▶ _Your objective_: Return exactly the lines below, starting with the one that has "HasHost returns a" and going on through the one that has "(o *ApplicationRest) HasSrcid()".

▶ _Source texts of formatted documents_:

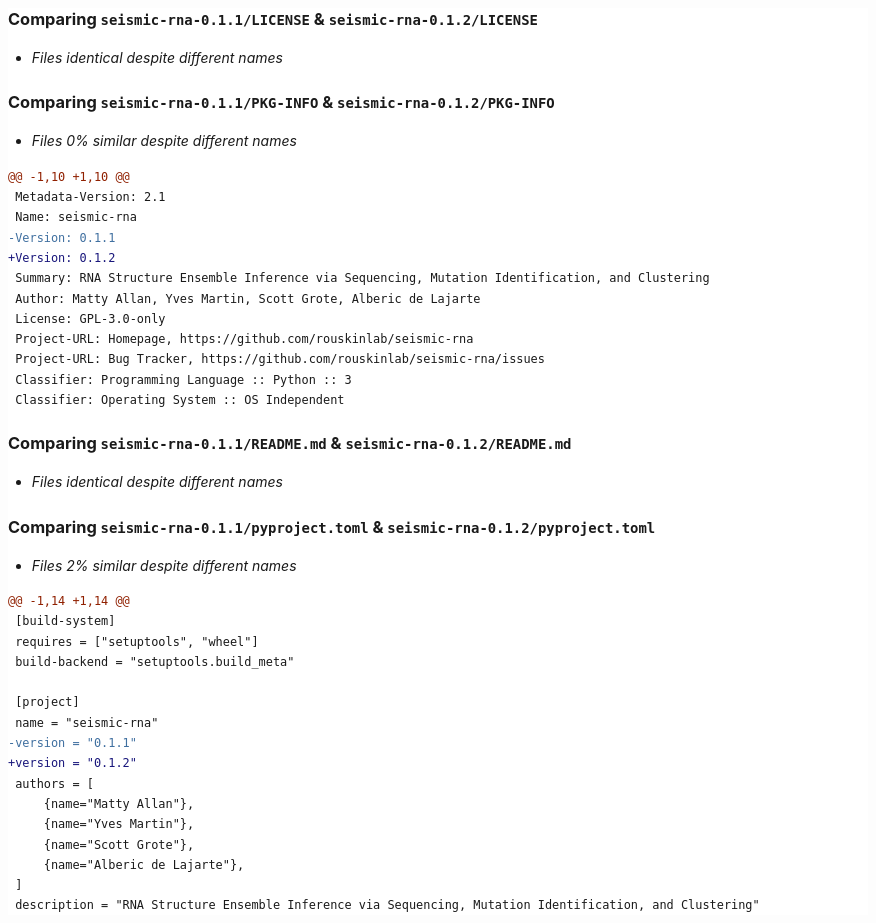 ### Comparing `seismic-rna-0.1.1/LICENSE` & `seismic-rna-0.1.2/LICENSE`

 * *Files identical despite different names*

### Comparing `seismic-rna-0.1.1/PKG-INFO` & `seismic-rna-0.1.2/PKG-INFO`

 * *Files 0% similar despite different names*

```diff
@@ -1,10 +1,10 @@
 Metadata-Version: 2.1
 Name: seismic-rna
-Version: 0.1.1
+Version: 0.1.2
 Summary: RNA Structure Ensemble Inference via Sequencing, Mutation Identification, and Clustering
 Author: Matty Allan, Yves Martin, Scott Grote, Alberic de Lajarte
 License: GPL-3.0-only
 Project-URL: Homepage, https://github.com/rouskinlab/seismic-rna
 Project-URL: Bug Tracker, https://github.com/rouskinlab/seismic-rna/issues
 Classifier: Programming Language :: Python :: 3
 Classifier: Operating System :: OS Independent
```

### Comparing `seismic-rna-0.1.1/README.md` & `seismic-rna-0.1.2/README.md`

 * *Files identical despite different names*

### Comparing `seismic-rna-0.1.1/pyproject.toml` & `seismic-rna-0.1.2/pyproject.toml`

 * *Files 2% similar despite different names*

```diff
@@ -1,14 +1,14 @@
 [build-system]
 requires = ["setuptools", "wheel"]
 build-backend = "setuptools.build_meta"
 
 [project]
 name = "seismic-rna"
-version = "0.1.1"
+version = "0.1.2"
 authors = [
     {name="Matty Allan"},
     {name="Yves Martin"},
     {name="Scott Grote"},
     {name="Alberic de Lajarte"},
 ]
 description = "RNA Structure Ensemble Inference via Sequencing, Mutation Identification, and Clustering"
```
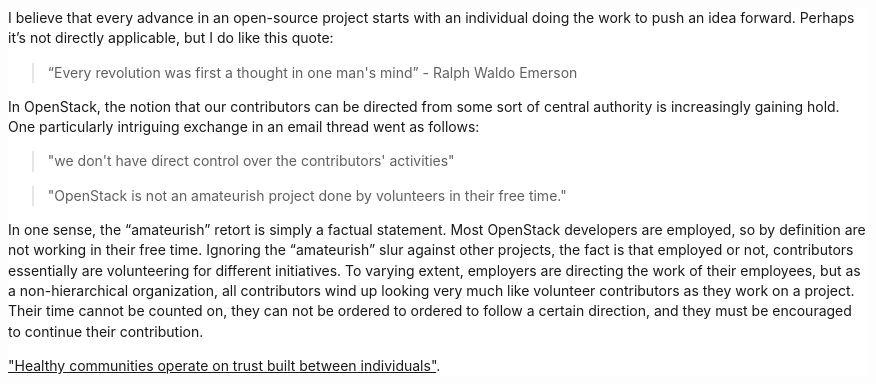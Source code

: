 I believe that every advance in an open-source project starts with an
individual doing the work to push an idea forward. Perhaps it’s not
directly applicable, but I do like this quote:

> “Every revolution was first a thought in one man's mind” - Ralph
> Waldo Emerson

In OpenStack, the notion that our contributors can be directed from
some sort of central authority is increasingly gaining hold. One
particularly intriguing exchange in an email thread went as follows:

> "we don't have direct control over the contributors' activities"

> "OpenStack is not an amateurish project done by volunteers in their
> free time."

In one sense, the “amateurish” retort is simply a factual
statement. Most OpenStack developers are employed, so by definition
are not working in their free time. Ignoring the “amateurish” slur
against other projects, the fact is that employed or not, contributors
essentially are volunteering for different initiatives. To varying
extent, employers are directing the work of their employees, but as a
non-hierarchical organization, all contributors wind up looking very
much like volunteer contributors as they work on a project. Their time
cannot be counted on, they can not be ordered to ordered to follow a
certain direction, and they must be encouraged to continue their
contribution.

["Healthy communities operate on trust built between
individuals"](https://mail.openvswitch.org/pipermail/ovs-dev/2016-February/308952.html).

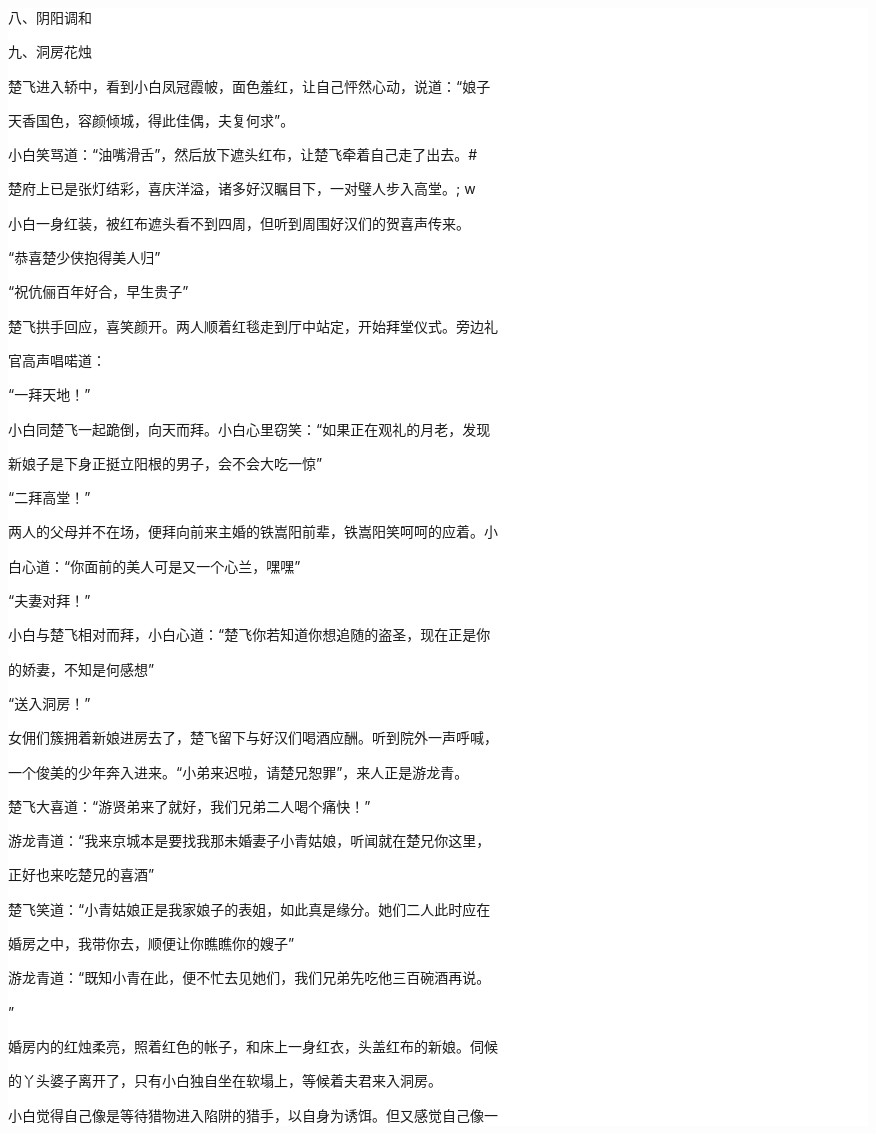 八、阴阳调和

九、洞房花烛

楚飞进入轿中，看到小白凤冠霞帔，面色羞红，让自己怦然心动，说道：“娘子

天香国色，容颜倾城，得此佳偶，夫复何求”。

小白笑骂道：“油嘴滑舌”，然后放下遮头红布，让楚飞牵着自己走了出去。#

楚府上已是张灯结彩，喜庆洋溢，诸多好汉瞩目下，一对璧人步入高堂。; w

小白一身红装，被红布遮头看不到四周，但听到周围好汉们的贺喜声传来。

“恭喜楚少侠抱得美人归”

“祝伉俪百年好合，早生贵子”

楚飞拱手回应，喜笑颜开。两人顺着红毯走到厅中站定，开始拜堂仪式。旁边礼

官高声唱喏道：

“一拜天地！”

小白同楚飞一起跪倒，向天而拜。小白心里窃笑：“如果正在观礼的月老，发现

新娘子是下身正挺立阳根的男子，会不会大吃一惊”

“二拜高堂！”

两人的父母并不在场，便拜向前来主婚的铁嵩阳前辈，铁嵩阳笑呵呵的应着。小

白心道：“你面前的美人可是又一个心兰，嘿嘿”

“夫妻对拜！”

小白与楚飞相对而拜，小白心道：“楚飞你若知道你想追随的盗圣，现在正是你

的娇妻，不知是何感想”

“送入洞房！”

女佣们簇拥着新娘进房去了，楚飞留下与好汉们喝酒应酬。听到院外一声呼喊，

一个俊美的少年奔入进来。“小弟来迟啦，请楚兄恕罪”，来人正是游龙青。

楚飞大喜道：“游贤弟来了就好，我们兄弟二人喝个痛快！”

游龙青道：“我来京城本是要找我那未婚妻子小青姑娘，听闻就在楚兄你这里，

正好也来吃楚兄的喜酒”

楚飞笑道：“小青姑娘正是我家娘子的表姐，如此真是缘分。她们二人此时应在

婚房之中，我带你去，顺便让你瞧瞧你的嫂子”

游龙青道：“既知小青在此，便不忙去见她们，我们兄弟先吃他三百碗酒再说。

”

婚房内的红烛柔亮，照着红色的帐子，和床上一身红衣，头盖红布的新娘。伺候

的丫头婆子离开了，只有小白独自坐在软塌上，等候着夫君来入洞房。

小白觉得自己像是等待猎物进入陷阱的猎手，以自身为诱饵。但又感觉自己像一
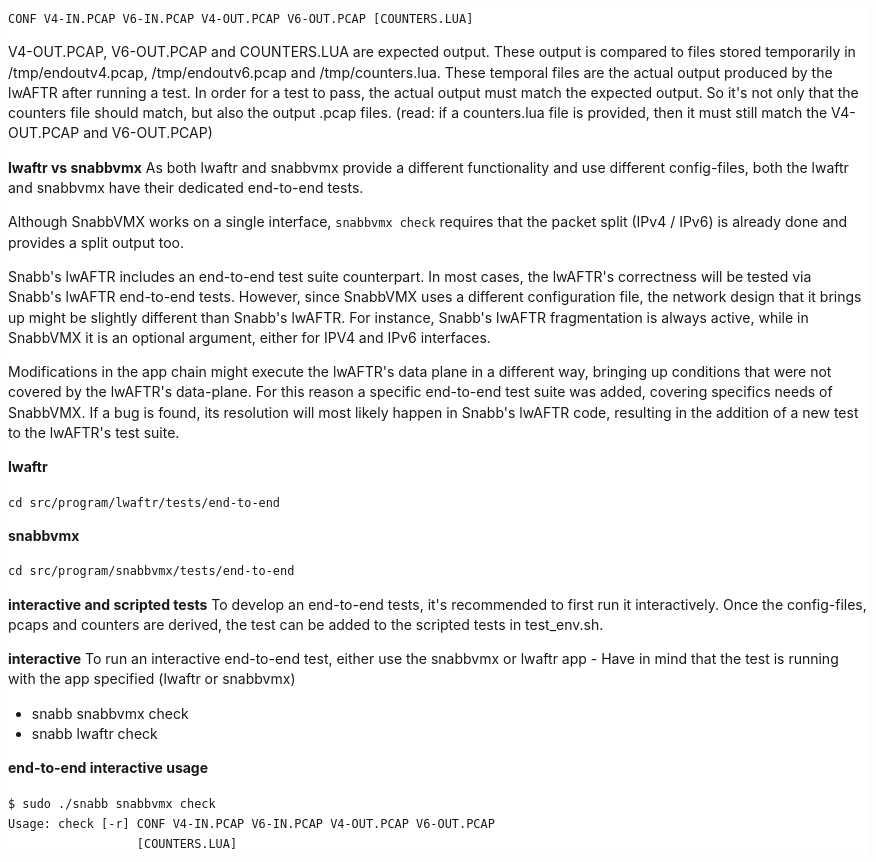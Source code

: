 `CONF V4-IN.PCAP V6-IN.PCAP V4-OUT.PCAP V6-OUT.PCAP [COUNTERS.LUA]`

V4-OUT.PCAP, V6-OUT.PCAP and COUNTERS.LUA are expected output. These output is compared to files stored temporarily in /tmp/endoutv4.pcap, /tmp/endoutv6.pcap and /tmp/counters.lua. These temporal files are the actual output produced by the lwAFTR after running a test. In order for a test to pass, the actual output must match the expected output. So it's not only that the counters file should match, but also the output .pcap files. (read: if a counters.lua file is provided, then it must still match the V4-OUT.PCAP and V6-OUT.PCAP)


**lwaftr vs snabbvmx**
As both lwaftr and snabbvmx provide a different functionality and use different config-files, both the lwaftr and snabbvmx have their dedicated end-to-end tests. 

Although SnabbVMX works on a single interface, `snabbvmx check` requires that
the packet split (IPv4 / IPv6) is already done and provides a split output too.

Snabb's lwAFTR includes an end-to-end test suite counterpart.  In most cases,
the lwAFTR's correctness will be tested via Snabb's lwAFTR end-to-end tests.
However, since SnabbVMX uses a different configuration file, the network design
that it brings up might be slightly different than Snabb's lwAFTR. For instance,
Snabb's lwAFTR fragmentation is always active, while in SnabbVMX it is an optional
argument, either for IPV4 and IPv6 interfaces.

Modifications in the app chain might execute the lwAFTR's data plane in a different
way, bringing up conditions that were not covered by the lwAFTR's data-plane.
For this reason a specific end-to-end test suite was added, covering specifics
needs of SnabbVMX.  If a bug is found, its resolution will most likely happen
in Snabb's lwAFTR code, resulting in the addition of a new test to the lwAFTR's
test suite.


**lwaftr**  

```
cd src/program/lwaftr/tests/end-to-end
```

**snabbvmx**  

```
cd src/program/snabbvmx/tests/end-to-end
```

**interactive and scripted tests**
To develop an end-to-end tests, it's recommended to first run it interactively. Once the config-files, pcaps and counters are derived, the test can be added to the scripted tests in test_env.sh.

**interactive**
To run an interactive end-to-end test, either use the snabbvmx or lwaftr app - Have in mind that the test is running with the app specified (lwaftr or snabbvmx)

- snabb snabbvmx check
- snabb lwaftr check

**end-to-end interactive usage**
```
$ sudo ./snabb snabbvmx check
Usage: check [-r] CONF V4-IN.PCAP V6-IN.PCAP V4-OUT.PCAP V6-OUT.PCAP
                  [COUNTERS.LUA]
```
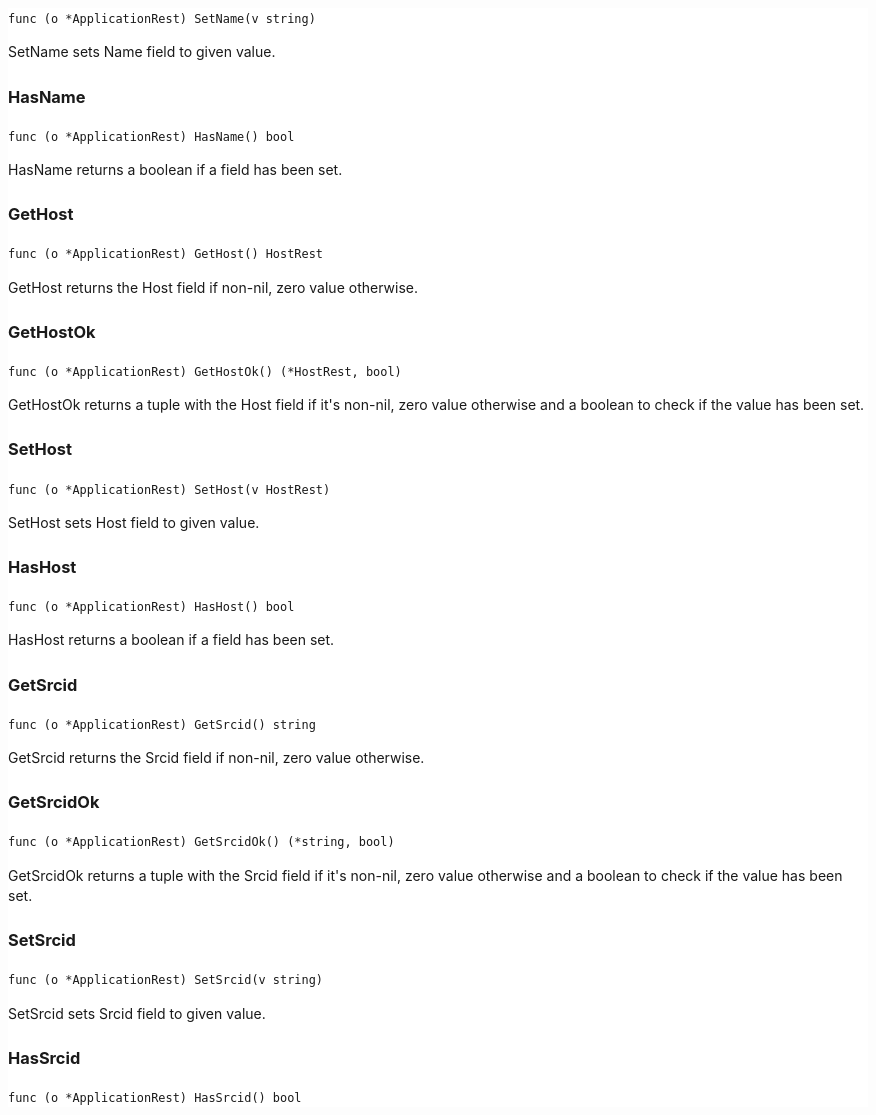 `func (o *ApplicationRest) SetName(v string)`

SetName sets Name field to given value.

### HasName

`func (o *ApplicationRest) HasName() bool`

HasName returns a boolean if a field has been set.

### GetHost

`func (o *ApplicationRest) GetHost() HostRest`

GetHost returns the Host field if non-nil, zero value otherwise.

### GetHostOk

`func (o *ApplicationRest) GetHostOk() (*HostRest, bool)`

GetHostOk returns a tuple with the Host field if it's non-nil, zero value otherwise
and a boolean to check if the value has been set.

### SetHost

`func (o *ApplicationRest) SetHost(v HostRest)`

SetHost sets Host field to given value.

### HasHost

`func (o *ApplicationRest) HasHost() bool`

HasHost returns a boolean if a field has been set.

### GetSrcid

`func (o *ApplicationRest) GetSrcid() string`

GetSrcid returns the Srcid field if non-nil, zero value otherwise.

### GetSrcidOk

`func (o *ApplicationRest) GetSrcidOk() (*string, bool)`

GetSrcidOk returns a tuple with the Srcid field if it's non-nil, zero value otherwise
and a boolean to check if the value has been set.

### SetSrcid

`func (o *ApplicationRest) SetSrcid(v string)`

SetSrcid sets Srcid field to given value.

### HasSrcid

`func (o *ApplicationRest) HasSrcid() bool`
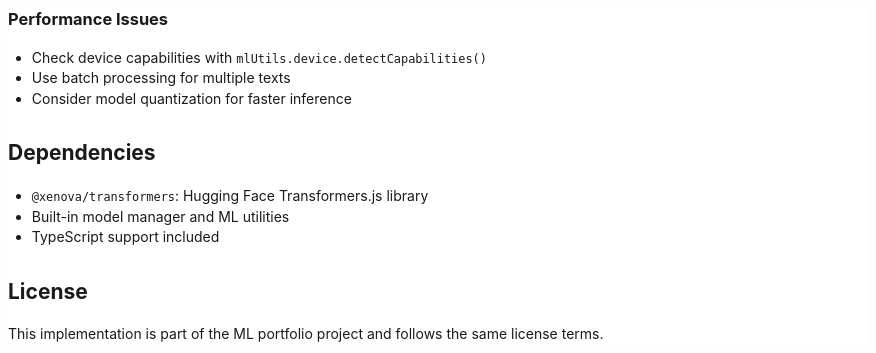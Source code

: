 ### Performance Issues
- Check device capabilities with `mlUtils.device.detectCapabilities()`
- Use batch processing for multiple texts
- Consider model quantization for faster inference

## Dependencies

- `@xenova/transformers`: Hugging Face Transformers.js library
- Built-in model manager and ML utilities
- TypeScript support included

## License

This implementation is part of the ML portfolio project and follows the same license terms.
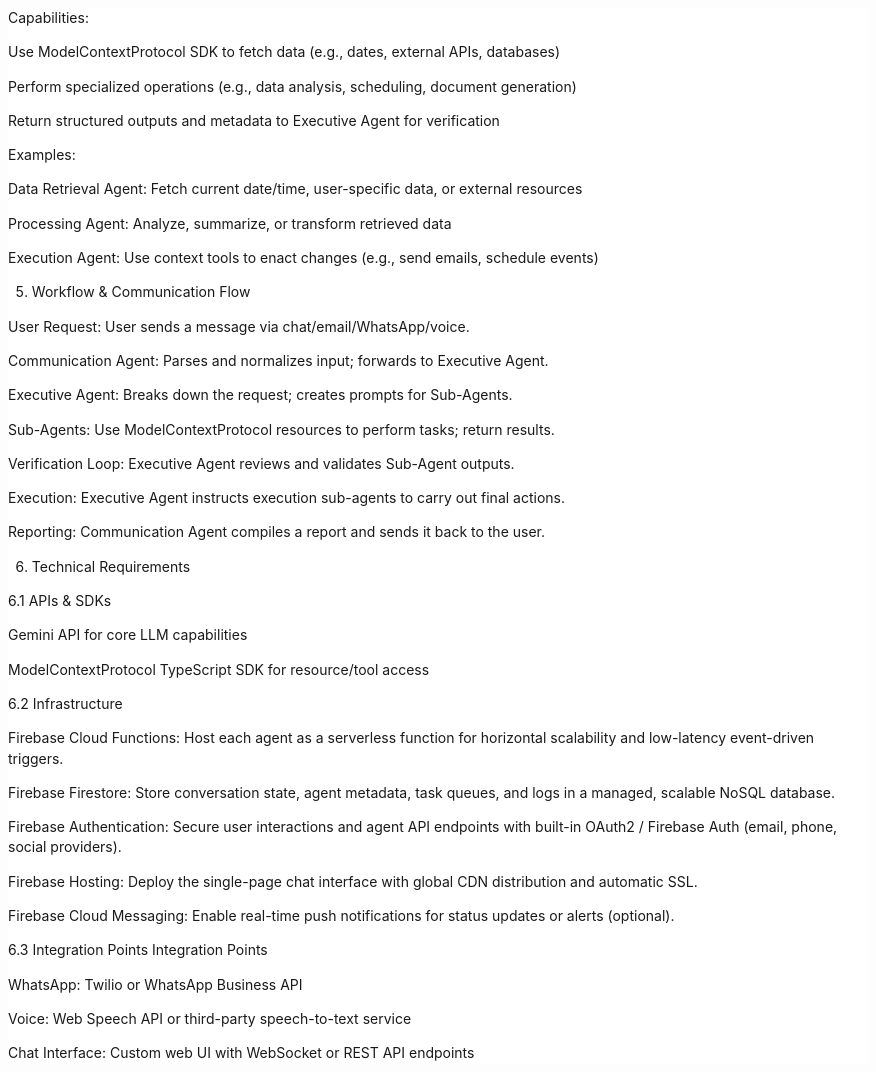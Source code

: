 Capabilities:

Use ModelContextProtocol SDK to fetch data (e.g., dates, external APIs, databases)

Perform specialized operations (e.g., data analysis, scheduling, document generation)

Return structured outputs and metadata to Executive Agent for verification

Examples:

Data Retrieval Agent: Fetch current date/time, user-specific data, or external resources

Processing Agent: Analyze, summarize, or transform retrieved data

Execution Agent: Use context tools to enact changes (e.g., send emails, schedule events)

5. Workflow & Communication Flow

User Request: User sends a message via chat/email/WhatsApp/voice.

Communication Agent: Parses and normalizes input; forwards to Executive Agent.

Executive Agent: Breaks down the request; creates prompts for Sub-Agents.

Sub-Agents: Use ModelContextProtocol resources to perform tasks; return results.

Verification Loop: Executive Agent reviews and validates Sub-Agent outputs.

Execution: Executive Agent instructs execution sub-agents to carry out final actions.

Reporting: Communication Agent compiles a report and sends it back to the user.

6. Technical Requirements

6.1 APIs & SDKs

Gemini API for core LLM capabilities

ModelContextProtocol TypeScript SDK for resource/tool access

6.2 Infrastructure

Firebase Cloud Functions: Host each agent as a serverless function for horizontal scalability and low-latency event-driven triggers.

Firebase Firestore: Store conversation state, agent metadata, task queues, and logs in a managed, scalable NoSQL database.

Firebase Authentication: Secure user interactions and agent API endpoints with built-in OAuth2 / Firebase Auth (email, phone, social providers).

Firebase Hosting: Deploy the single-page chat interface with global CDN distribution and automatic SSL.

Firebase Cloud Messaging: Enable real-time push notifications for status updates or alerts (optional).

6.3 Integration Points Integration Points

WhatsApp: Twilio or WhatsApp Business API

Voice: Web Speech API or third-party speech-to-text service

Chat Interface: Custom web UI with WebSocket or REST API endpoints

▶ _Final answer_:
HasHost returns a boolean if a field has been set.

### GetSrcid

`func (o *ApplicationRest) GetSrcid() string`

GetSrcid returns the Srcid field if non-nil, zero value otherwise.

### GetSrcidOk

`func (o *ApplicationRest) GetSrcidOk() (*string, bool)`

GetSrcidOk returns a tuple with the Srcid field if it's non-nil, zero value otherwise
and a boolean to check if the value has been set.

### SetSrcid

`func (o *ApplicationRest) SetSrcid(v string)`

SetSrcid sets Srcid field to given value.

### HasSrcid

`func (o *ApplicationRest) HasSrcid() bool`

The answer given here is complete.